*ACTION ITEM*.
Show the lines below where "tags" occurs.

Saved entries:
=====
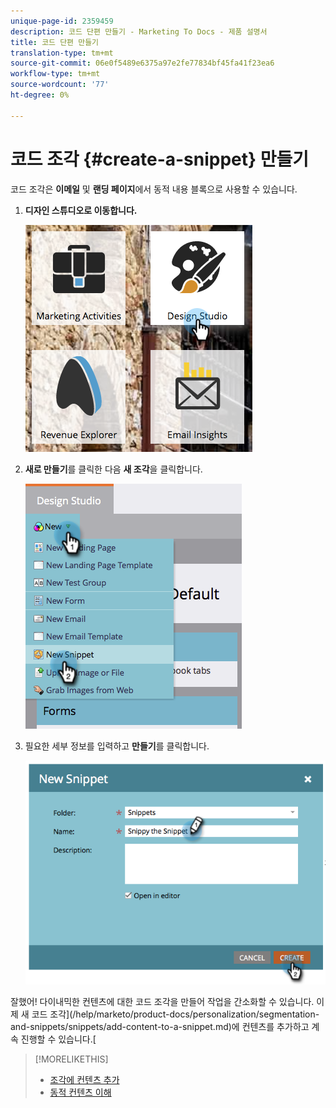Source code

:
 ```yaml
---
unique-page-id: 2359459
description: 코드 단편 만들기 - Marketing To Docs - 제품 설명서
title: 코드 단편 만들기
translation-type: tm+mt
source-git-commit: 06e0f5489e6375a97e2fe77834bf45fa41f23ea6
workflow-type: tm+mt
source-wordcount: '77'
ht-degree: 0%

---
```



# 코드 조각 {#create-a-snippet} 만들기

코드 조각은 **이메일** 및 **랜딩 페이지**&#x200B;에서 동적 내용 블록으로 사용할 수 있습니다.

1. **디자인 스튜디오로 이동합니다.**

   ![](assets/designstudio.png)

1. **새로 만들기**&#x200B;를 클릭한 다음 **새 조각**&#x200B;을 클릭합니다.

   ![](assets/image2014-9-16-8-50-4.png)

1. 필요한 세부 정보를 입력하고 **만들기**&#x200B;를 클릭합니다.

   ![](assets/image2014-9-16-8-3a50-3a14.png)

잘했어! 다이내믹한 컨텐츠에 대한 코드 조각을 만들어 작업을 간소화할 수 있습니다. 이제 새 코드 조각](/help/marketo/product-docs/personalization/segmentation-and-snippets/snippets/add-content-to-a-snippet.md)에 컨텐츠를 추가하고 계속 진행할 수 있습니다.[

>[!MORELIKETHIS]
>
>* [조각에 컨텐츠 추가](/help/marketo/product-docs/personalization/segmentation-and-snippets/snippets/add-content-to-a-snippet.md)
>* [동적 컨텐츠 이해](/help/marketo/product-docs/personalization/segmentation-and-snippets/segmentation/understanding-dynamic-content.md)

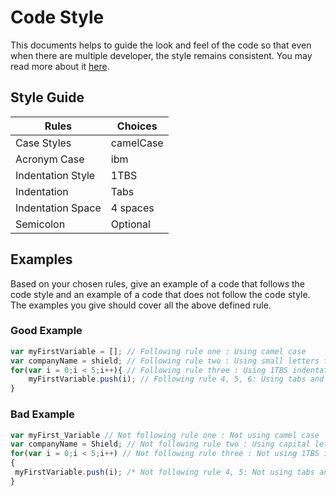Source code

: # Code Style

This documents helps to guide the look and feel of the code so that even when there are multiple developer, the style remains consistent. You may read more about it [here](https://javascript.info/coding-style).

## Style Guide

| Rules             | Choices                         |
| ----------------- | ------------------------------- |
| Case Styles       | camelCase                       |
| Acronym Case      | ibm                             |
| Indentation Style | 1TBS                            |
| Indentation       | Tabs                            |
| Indentation Space | 4 spaces                        |
| Semicolon         | Optional                        |

## Examples

Based on your chosen rules, give an example of a code that follows the code style and an example of a code that does not follow the code style. The examples you give should cover all the above defined rule.

### Good Example

```js
var myFirstVariable = []; // Following rule one : Using camel case
var companyName = shield; // Following rule two : Using small letters for acronym
for(var i = 0;i < 5;i++){ // Following rule three : Using 1TBS indentation style
    myFirstVariable.push(i); // Following rule 4, 5, 6: Using tabs and 4 spaces for indentation and indentation space respectively.Use ;
}
```

### Bad Example

```js
var myFirst_Variable // Not following rule one : Not using camel case
var companyName = Shield; // Not following rule two : Using capital letters for acronym
for(var i = 0;i < 5;i++) // Not following rule three : Not using 1TBS indentation style
{
 myFirstVariable.push(i); /* Not following rule 4, 5: Not using tabs and use 1 spaces for indentation and indentation space respectively.*/
}
```
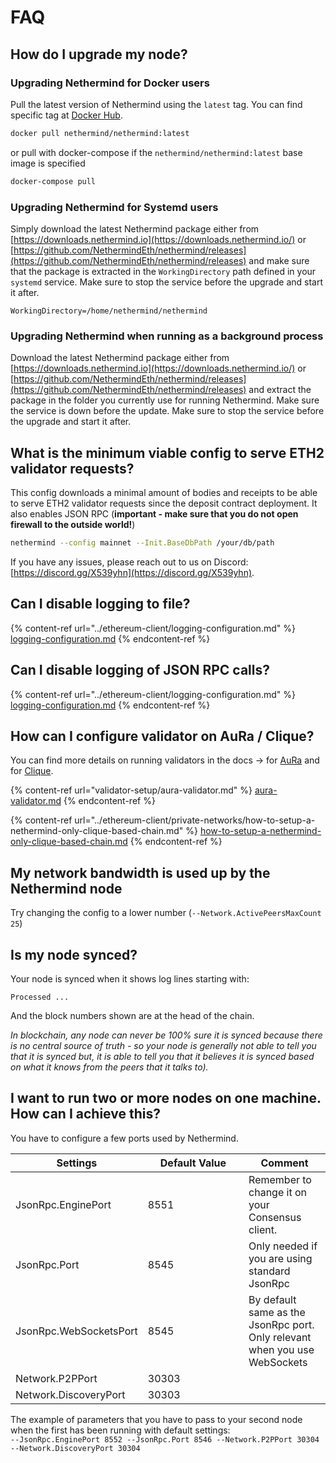 # FAQ

## How do I upgrade my node?

### Upgrading Nethermind for Docker users

Pull the latest version of Nethermind using the `latest` tag. You can find specific tag at [Docker Hub](https://hub.docker.com/r/nethermind/nethermind/tags).

```sh
docker pull nethermind/nethermind:latest
```

or pull with docker-compose if the `nethermind/nethermind:latest` base image is specified

```sh
docker-compose pull
```

### Upgrading Nethermind for Systemd users

Simply download the latest Nethermind package either from [https://downloads.nethermind.io](https://downloads.nethermind.io/) or [https://github.com/NethermindEth/nethermind/releases](https://github.com/NethermindEth/nethermind/releases) and make sure that the package is extracted in the `WorkingDirectory` path defined in your `systemd` service. Make sure to stop the service before the upgrade and start it after.

```systemd
WorkingDirectory=/home/nethermind/nethermind
```

### Upgrading Nethermind when running as a background process

Download the latest Nethermind package either from [https://downloads.nethermind.io](https://downloads.nethermind.io/) or [https://github.com/NethermindEth/nethermind/releases](https://github.com/NethermindEth/nethermind/releases) and extract the package in the folder you currently use for running Nethermind. Make sure the service is down before the update. Make sure to stop the service before the upgrade and start it after.

## What is the minimum viable config to serve ETH2 validator requests?

This config downloads a minimal amount of bodies and receipts to be able to serve ETH2 validator requests since the deposit contract deployment. It also enables JSON RPC (**important - make sure that you do not open firewall to the outside world!**)

```sh
nethermind --config mainnet --Init.BaseDbPath /your/db/path
```

If you have any issues, please reach out to us on Discord: [https://discord.gg/X539yhn](https://discord.gg/X539yhn).

## Can I disable logging to file?

{% content-ref url="../ethereum-client/logging-configuration.md" %}
[logging-configuration.md](../ethereum-client/logging-configuration.md)
{% endcontent-ref %}

## Can I disable logging of JSON RPC calls?

{% content-ref url="../ethereum-client/logging-configuration.md" %}
[logging-configuration.md](../ethereum-client/logging-configuration.md)
{% endcontent-ref %}

## How can I configure validator on AuRa / Clique?

You can find more details on running validators in the docs -> for [AuRa](https://docs.nethermind.io/nethermind/guides-and-helpers/validator-setup/aura-validator) and for [Clique](https://docs.nethermind.io/nethermind/ethereum-client/private-networks/how-to-setup-a-nethermind-only-clique-based-chain).

{% content-ref url="validator-setup/aura-validator.md" %}
[aura-validator.md](validator-setup/aura-validator.md)
{% endcontent-ref %}

{% content-ref url="../ethereum-client/private-networks/how-to-setup-a-nethermind-only-clique-based-chain.md" %}
[how-to-setup-a-nethermind-only-clique-based-chain.md](../ethereum-client/private-networks/how-to-setup-a-nethermind-only-clique-based-chain.md)
{% endcontent-ref %}

## My network bandwidth is used up by the Nethermind node

Try changing the config to a lower number (`--Network.ActivePeersMaxCount 25`)

## Is my node synced?

Your node is synced when it shows log lines starting with:

`Processed ...`

And the block numbers shown are at the head of the chain.

_In blockchain, any node can never be 100% sure it is synced because there is no central source of truth - so your node is generally not able to tell you that it is synced but, it is able to tell you that it believes it is synced based on what it knows from the peers that it talks to)._

## I want to run two or more nodes on one machine. How can I achieve this?

You have to configure a few ports used by Nethermind.

<table><thead><tr><th>Settings</th><th width="145.33333333333331">Default Value</th><th>Comment</th></tr></thead><tbody><tr><td>JsonRpc.EnginePort</td><td>8551</td><td>Remember to change it on your Consensus client.</td></tr><tr><td>JsonRpc.Port</td><td>8545</td><td>Only needed if you are using standard JsonRpc</td></tr><tr><td>JsonRpc.WebSocketsPort</td><td>8545</td><td>By default same as the JsonRpc port. Only relevant when you use WebSockets</td></tr><tr><td>Network.P2PPort</td><td>30303</td><td></td></tr><tr><td>Network.DiscoveryPort</td><td>30303</td><td></td></tr></tbody></table>

The example of parameters that you have to pass to your second node when the first has been running with default settings:\
`--JsonRpc.EnginePort 8552 --JsonRpc.Port 8546 --Network.P2PPort 30304 --Network.DiscoveryPort 30304`
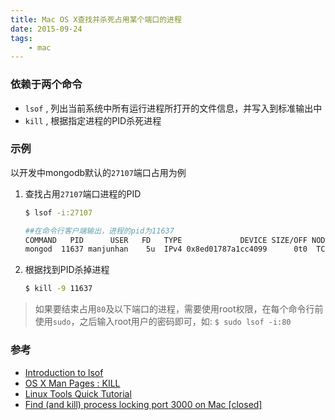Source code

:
 ```yaml
---
title: Mac OS X查找并杀死占用某个端口的进程
date: 2015-09-24
tags:
    - mac
---
```



### 依赖于两个命令

+ `lsof` , 列出当前系统中所有运行进程所打开的文件信息，并写入到标准输出中
+ `kill` , 根据指定进程的PID杀死进程

### 示例

以开发中mongodb默认的`27107`端口占用为例 

1. 查找占用`27107`端口进程的PID
    ```sh
    $ lsof -i:27107

    ##在命令行客户端输出，进程的pid为11637
    COMMAND   PID      USER   FD   TYPE             DEVICE SIZE/OFF NODE NAME
    mongod  11637 manjunhan    5u  IPv4 0x8ed01787a1cc4099      0t0  TCP *:27107 (LISTEN)
	```
2. 根据找到PID杀掉进程
    ```sh
    $ kill -9 11637
    ```

> 如果要结束占用`80`及以下端口的进程，需要使用root权限，在每个命令行前使用`sudo`，之后输入root用户的密码即可，如:
> `$ sudo lsof -i:80`

### 参考

+ [Introduction to lsof](http://www.akadia.com/services/lsof_intro.html)
+ [OS X Man Pages : KILL](https://developer.apple.com/library/prerelease/mac/documentation/Darwin/Reference/ManPages/man1/kill.1.html)
+ [Linux Tools Quick Tutorial](http://linuxtools-rst.readthedocs.org/zh_CN/latest/tool/lsof.html)
+ [Find (and kill) process locking port 3000 on Mac [closed]](http://stackoverflow.com/questions/3855127/find-and-kill-process-locking-port-3000-on-mac)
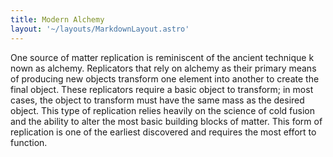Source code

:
 ```yaml
---
title: Modern Alchemy
layout: '~/layouts/MarkdownLayout.astro'
---
```

One source of matter replication is reminiscent of the ancient technique k
nown as alchemy. Replicators that rely on alchemy as their primary means of
producing new objects transform one element into another to create the final
object. These replicators require a basic object to transform; in most cases,
the object to transform must have the same mass as the desired object. This
type of replication relies heavily on the science of cold fusion and the
ability to alter the most basic building blocks of matter. This form of
replication is one of the earliest discovered and requires the most effort to
function.

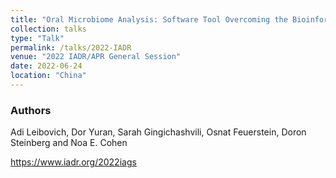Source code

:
 ```yaml
---
title: "Oral Microbiome Analysis: Software Tool Overcoming the Bioinformatics Entry Barrier"
collection: talks
type: "Talk"
permalink: /talks/2022-IADR
venue: "2022 IADR/APR General Session"
date: 2022-06-24
location: "China"
---
```


### Authors
Adi Leibovich, Dor Yuran, Sarah Gingichashvili, Osnat Feuerstein, Doron Steinberg and Noa E. Cohen

https://www.iadr.org/2022iags
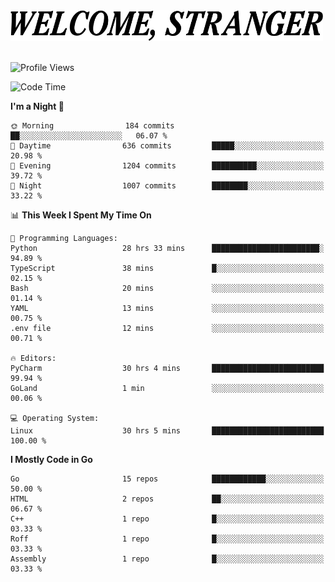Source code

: <div>
  <picture>
    <source media="(prefers-color-scheme: dark)" srcset="./headers/welcome_white.png">
    <img alt="WELCOME, STRANGER" src="./headers/welcome.png" width="500">
  </picture>
</div>

<br>

![Profile Views](https://komarev.com/ghpvc/?username=darleet&color=blue)

<!--START_SECTION:waka-->
![Code Time](http://img.shields.io/badge/Code%20Time-562%20hrs%2041%20mins-blue)

**I'm a Night 🦉** 

```text
🌞 Morning                184 commits         ██░░░░░░░░░░░░░░░░░░░░░░░   06.07 % 
🌆 Daytime                636 commits         █████░░░░░░░░░░░░░░░░░░░░   20.98 % 
🌃 Evening                1204 commits        ██████████░░░░░░░░░░░░░░░   39.72 % 
🌙 Night                  1007 commits        ████████░░░░░░░░░░░░░░░░░   33.22 % 
```


📊 **This Week I Spent My Time On** 

```text
💬 Programming Languages: 
Python                   28 hrs 33 mins      ████████████████████████░   94.89 % 
TypeScript               38 mins             █░░░░░░░░░░░░░░░░░░░░░░░░   02.15 % 
Bash                     20 mins             ░░░░░░░░░░░░░░░░░░░░░░░░░   01.14 % 
YAML                     13 mins             ░░░░░░░░░░░░░░░░░░░░░░░░░   00.75 % 
.env file                12 mins             ░░░░░░░░░░░░░░░░░░░░░░░░░   00.71 % 

🔥 Editors: 
PyCharm                  30 hrs 4 mins       █████████████████████████   99.94 % 
GoLand                   1 min               ░░░░░░░░░░░░░░░░░░░░░░░░░   00.06 % 

💻 Operating System: 
Linux                    30 hrs 5 mins       █████████████████████████   100.00 % 
```

**I Mostly Code in Go** 

```text
Go                       15 repos            ████████████░░░░░░░░░░░░░   50.00 % 
HTML                     2 repos             ██░░░░░░░░░░░░░░░░░░░░░░░   06.67 % 
C++                      1 repo              █░░░░░░░░░░░░░░░░░░░░░░░░   03.33 % 
Roff                     1 repo              █░░░░░░░░░░░░░░░░░░░░░░░░   03.33 % 
Assembly                 1 repo              █░░░░░░░░░░░░░░░░░░░░░░░░   03.33 % 
```




<!--END_SECTION:waka-->
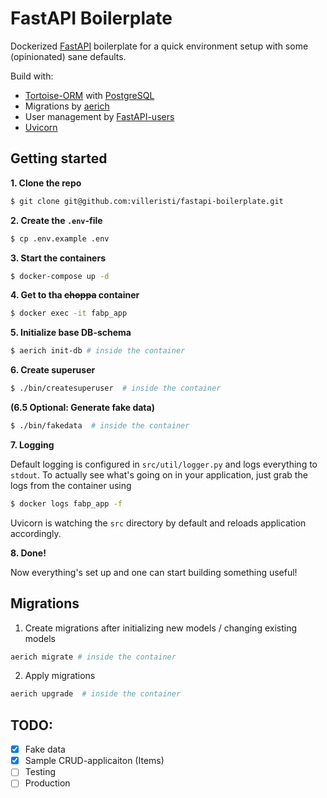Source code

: # FastAPI Boilerplate

Dockerized [FastAPI](https://fastapi.tiangolo.com/) boilerplate for a quick environment setup with some (opinionated) sane defaults.

Build with:

* [Tortoise-ORM](https://tortoise-orm.readthedocs.io/en/latest/index.html) with [PostgreSQL](https://www.postgresql.org/)
* Migrations by [aerich](https://github.com/tortoise/aerich)
* User management by [FastAPI-users](https://frankie567.github.io/fastapi-users/)
* [Uvicorn](https://www.uvicorn.org/)

## Getting started

**1. Clone the repo**

```bash
$ git clone git@github.com:villeristi/fastapi-boilerplate.git
```

**2. Create the `.env`-file**

```bash
$ cp .env.example .env
```

**3. Start the containers**

```bash
$ docker-compose up -d
```

**4. Get to tha ~~choppa~~ container**

```bash
$ docker exec -it fabp_app
```

**5. Initialize base DB-schema**

```bash
$ aerich init-db # inside the container
```

**6. Create superuser**

```bash
$ ./bin/createsuperuser  # inside the container
```

**(6.5 Optional: Generate fake data)**

```bash
$ ./bin/fakedata  # inside the container
```

**7. Logging**

Default logging is configured in `src/util/logger.py` and logs everything to `stdout`. To actually see what's going on in your application, just grab the logs from the container using

```bash
$ docker logs fabp_app -f
```

Uvicorn is watching the `src` directory by default and reloads application accordingly.

**8. Done!**

Now everything's set up and one can start building something useful!


## Migrations

1. Create migrations after initializing new models / changing existing models
```bash
aerich migrate # inside the container
```

2. Apply migrations
```bash
aerich upgrade  # inside the container
```

## TODO:
- [x] Fake data
- [x] Sample CRUD-applicaiton (Items)
- [ ] Testing
- [ ] Production
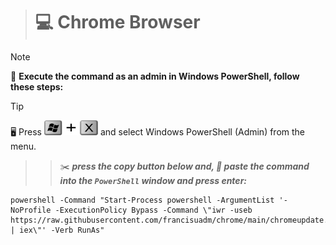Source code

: > # :computer: **Chrome Browser**
<!--
## ***_<sub>How to force sync-up update</sup>_***
 TO DO: add more details about me later -->


> [!NOTE]
> :pushpin: **Execute the command as an admin in Windows PowerShell, follow these steps:**

> [!TIP]
> :desktop_computer: Press   ****<img src="https://github.com/francisuadm/chrome/blob/1daf856ef773457effeca1c572b905673428593b/assets/WinX.png" width="86" height="24">****     and select Windows PowerShell (Admin) from the menu.
> 
> > > :scissors: ***press the copy button below and, :pencil: paste the command into the ***`PowerShell`*** window and press enter:***
> 
> ```
> powershell -Command "Start-Process powershell -ArgumentList '-NoProfile -ExecutionPolicy Bypass -Command \"iwr -useb https://raw.githubusercontent.com/francisuadm/chrome/main/chromeupdate.ps1 | iex\"' -Verb RunAs"
> ```


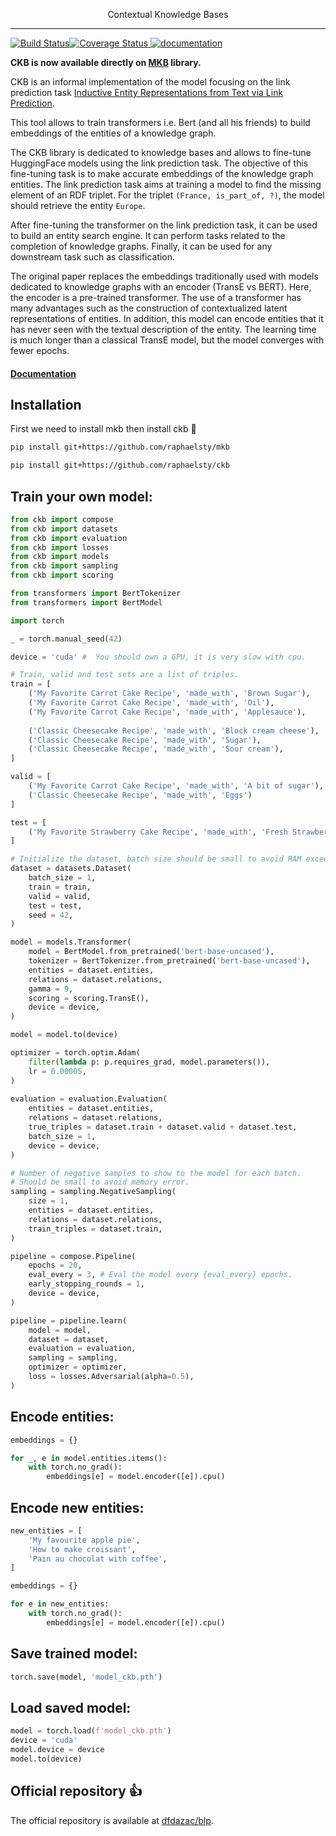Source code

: <p align=center>Contextual Knowledge Bases</p>

---

[![Build Status](https://travis-ci.com/raphaelsty/ckb.svg?branch=main)](https://travis-ci.com/raphaelsty/ckb)[![Coverage Status](https://coveralls.io/repos/github/raphaelsty/ckb/badge.svg?branch=main)](https://coveralls.io/github/raphaelsty/ckb?branch=main)<a href="https://raphaelsty.github.io/ckb/">
<img src="https://img.shields.io/website?label=docs&style=flat-square&url=https%3A%2F%2Fraphaelsty.github.io/ckb/%2F" alt="documentation">
</a>

**CKB is now available directly on [MKB](https://github.com/raphaelsty/mkb) library.**

CKB is an informal implementation of the model focusing on the link prediction task [Inductive Entity Representations from Text via Link Prediction](https://arxiv.org/abs/2010.03496). 

This tool allows to train transformers i.e. Bert (and all his friends) to build embeddings of the entities of a knowledge graph. 

The CKB library is dedicated to knowledge bases and allows to fine-tune HuggingFace models using the link prediction task. The objective of this fine-tuning task is to make accurate embeddings of the knowledge graph entities. The link prediction task aims at training a model to find the missing element of an RDF triplet. For the triplet `(France, is_part_of, ?)`, the model should retrieve the entity `Europe`.

After fine-tuning the transformer on the link prediction task, it can be used to build an entity search engine. It can perform tasks related to the completion of knowledge graphs. Finally, it can be used for any downstream task such as classification.

The original paper replaces the embeddings traditionally used with models dedicated to knowledge graphs with an encoder (TransE vs BERT). Here, the encoder is a pre-trained transformer. The use of a transformer has many advantages such as the construction of contextualized latent representations of entities. In addition, this model can encode entities that it has never seen with the textual description of the entity. The learning time is much longer than a classical TransE model, but the model converges with fewer epochs.

#### [Documentation](https://raphaelsty.github.io/ckb/)

## Installation

First we need to install mkb then install ckb 🙂

```sh
pip install git+https://github.com/raphaelsty/mkb
```

```sh
pip install git+https://github.com/raphaelsty/ckb
```

## Train your own model:

```python
from ckb import compose
from ckb import datasets
from ckb import evaluation
from ckb import losses
from ckb import models
from ckb import sampling
from ckb import scoring

from transformers import BertTokenizer
from transformers import BertModel

import torch

_ = torch.manual_seed(42)

device = 'cuda' #  You should own a GPU, it is very slow with cpu.

# Train, valid and test sets are a list of triples.
train = [
    ('My Favorite Carrot Cake Recipe', 'made_with', 'Brown Sugar'),
    ('My Favorite Carrot Cake Recipe', 'made_with', 'Oil'),
    ('My Favorite Carrot Cake Recipe', 'made_with', 'Applesauce'),
    
    ('Classic Cheesecake Recipe', 'made_with', 'Block cream cheese'),
    ('Classic Cheesecake Recipe', 'made_with', 'Sugar'),
    ('Classic Cheesecake Recipe', 'made_with', 'Sour cream'),
]

valid = [
    ('My Favorite Carrot Cake Recipe', 'made_with', 'A bit of sugar'), 
    ('Classic Cheesecake Recipe', 'made_with', 'Eggs')
]

test = [
    ('My Favorite Strawberry Cake Recipe', 'made_with', 'Fresh Strawberry')
]

# Initialize the dataset, batch size should be small to avoid RAM exceed. 
dataset = datasets.Dataset(
    batch_size = 1,
    train = train,
    valid = valid,
    test = test,
    seed = 42,
)

model = models.Transformer(
    model = BertModel.from_pretrained('bert-base-uncased'),
    tokenizer = BertTokenizer.from_pretrained('bert-base-uncased'),
    entities = dataset.entities,
    relations = dataset.relations,
    gamma = 9,
    scoring = scoring.TransE(),
    device = device,
)

model = model.to(device)

optimizer = torch.optim.Adam(
    filter(lambda p: p.requires_grad, model.parameters()),
    lr = 0.00005,
)
    
evaluation = evaluation.Evaluation(
    entities = dataset.entities,
    relations = dataset.relations,
    true_triples = dataset.train + dataset.valid + dataset.test,
    batch_size = 1,
    device = device,
)

# Number of negative samples to show to the model for each batch.
# Should be small to avoid memory error.
sampling = sampling.NegativeSampling(
    size = 1,
    entities = dataset.entities,
    relations = dataset.relations,
    train_triples = dataset.train,
)

pipeline = compose.Pipeline(
    epochs = 20,
    eval_every = 3, # Eval the model every {eval_every} epochs.
    early_stopping_rounds = 1, 
    device = device,
)

pipeline = pipeline.learn(
    model = model,
    dataset = dataset,
    evaluation = evaluation,
    sampling = sampling,
    optimizer = optimizer,
    loss = losses.Adversarial(alpha=0.5),
)
```

## Encode entities:

```python
embeddings = {}

for _, e in model.entities.items():
    with torch.no_grad():
        embeddings[e] = model.encoder([e]).cpu()
```


## Encode new entities:

```python
new_entities = [
    'My favourite apple pie',
    'How to make croissant',
    'Pain au chocolat with coffee',
]

embeddings = {}

for e in new_entities:
    with torch.no_grad():
        embeddings[e] = model.encoder([e]).cpu()
```

## Save trained model:

```python
torch.save(model, 'model_ckb.pth')
```

## Load saved model:

```python
model = torch.load(f'model_ckb.pth')
device = 'cuda'
model.device = device 
model.to(device)
```

## Official repository 👍

The official repository is available at [dfdazac/blp](https://github.com/dfdazac/blp).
=====
*RESPONSE AREA*.
Pull the latest version of Nethermind using the `latest` tag. You can find specific tag at [Docker Hub](https://hub.docker.com/r/nethermind/nethermind/tags).
tags:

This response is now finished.